Write only the number of lines in the data that include the word "backup".

------------

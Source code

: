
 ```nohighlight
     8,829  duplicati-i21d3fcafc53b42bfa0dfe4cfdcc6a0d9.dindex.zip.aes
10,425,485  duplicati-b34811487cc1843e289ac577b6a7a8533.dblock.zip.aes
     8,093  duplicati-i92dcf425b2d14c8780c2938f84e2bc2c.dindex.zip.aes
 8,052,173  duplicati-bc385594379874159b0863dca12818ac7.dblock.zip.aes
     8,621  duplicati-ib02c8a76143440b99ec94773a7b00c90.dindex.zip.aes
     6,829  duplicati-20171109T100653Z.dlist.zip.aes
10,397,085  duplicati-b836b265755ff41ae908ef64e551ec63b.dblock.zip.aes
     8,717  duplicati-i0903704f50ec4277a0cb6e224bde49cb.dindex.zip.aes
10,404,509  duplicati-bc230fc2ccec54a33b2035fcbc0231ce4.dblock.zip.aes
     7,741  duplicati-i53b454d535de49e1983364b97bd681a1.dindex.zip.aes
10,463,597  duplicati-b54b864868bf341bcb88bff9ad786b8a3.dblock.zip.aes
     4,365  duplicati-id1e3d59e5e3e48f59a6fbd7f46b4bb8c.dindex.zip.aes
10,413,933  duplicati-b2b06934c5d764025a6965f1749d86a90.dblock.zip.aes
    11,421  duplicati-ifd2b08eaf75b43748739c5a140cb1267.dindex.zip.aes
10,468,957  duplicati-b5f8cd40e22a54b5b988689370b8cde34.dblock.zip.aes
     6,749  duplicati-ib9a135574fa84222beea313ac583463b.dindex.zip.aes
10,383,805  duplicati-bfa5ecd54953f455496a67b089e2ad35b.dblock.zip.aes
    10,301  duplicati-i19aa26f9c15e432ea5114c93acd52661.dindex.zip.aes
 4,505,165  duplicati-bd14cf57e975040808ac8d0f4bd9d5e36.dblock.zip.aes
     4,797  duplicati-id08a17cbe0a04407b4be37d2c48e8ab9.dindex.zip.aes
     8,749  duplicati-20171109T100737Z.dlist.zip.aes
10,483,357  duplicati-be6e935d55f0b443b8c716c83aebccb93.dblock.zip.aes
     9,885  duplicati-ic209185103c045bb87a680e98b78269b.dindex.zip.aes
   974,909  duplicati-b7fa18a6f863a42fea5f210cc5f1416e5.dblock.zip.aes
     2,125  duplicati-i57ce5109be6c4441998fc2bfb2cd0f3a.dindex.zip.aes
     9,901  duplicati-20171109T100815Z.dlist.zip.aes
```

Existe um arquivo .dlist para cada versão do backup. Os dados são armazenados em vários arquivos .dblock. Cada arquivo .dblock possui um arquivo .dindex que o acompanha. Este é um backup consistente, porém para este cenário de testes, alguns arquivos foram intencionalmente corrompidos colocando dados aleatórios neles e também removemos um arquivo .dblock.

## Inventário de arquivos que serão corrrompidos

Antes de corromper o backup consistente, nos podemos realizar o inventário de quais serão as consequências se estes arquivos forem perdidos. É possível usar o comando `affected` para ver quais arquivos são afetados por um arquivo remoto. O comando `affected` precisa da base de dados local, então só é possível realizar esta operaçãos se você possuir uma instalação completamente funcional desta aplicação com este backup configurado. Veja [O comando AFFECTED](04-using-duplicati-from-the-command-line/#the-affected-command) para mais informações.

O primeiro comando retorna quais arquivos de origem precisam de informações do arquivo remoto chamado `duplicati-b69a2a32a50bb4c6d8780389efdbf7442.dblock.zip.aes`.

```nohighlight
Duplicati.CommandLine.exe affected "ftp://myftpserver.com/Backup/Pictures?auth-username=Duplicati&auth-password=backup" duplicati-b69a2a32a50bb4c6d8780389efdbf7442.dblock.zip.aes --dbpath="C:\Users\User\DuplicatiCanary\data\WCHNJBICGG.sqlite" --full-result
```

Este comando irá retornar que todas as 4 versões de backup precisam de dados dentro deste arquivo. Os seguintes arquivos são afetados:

------------

■ Answer box ■
4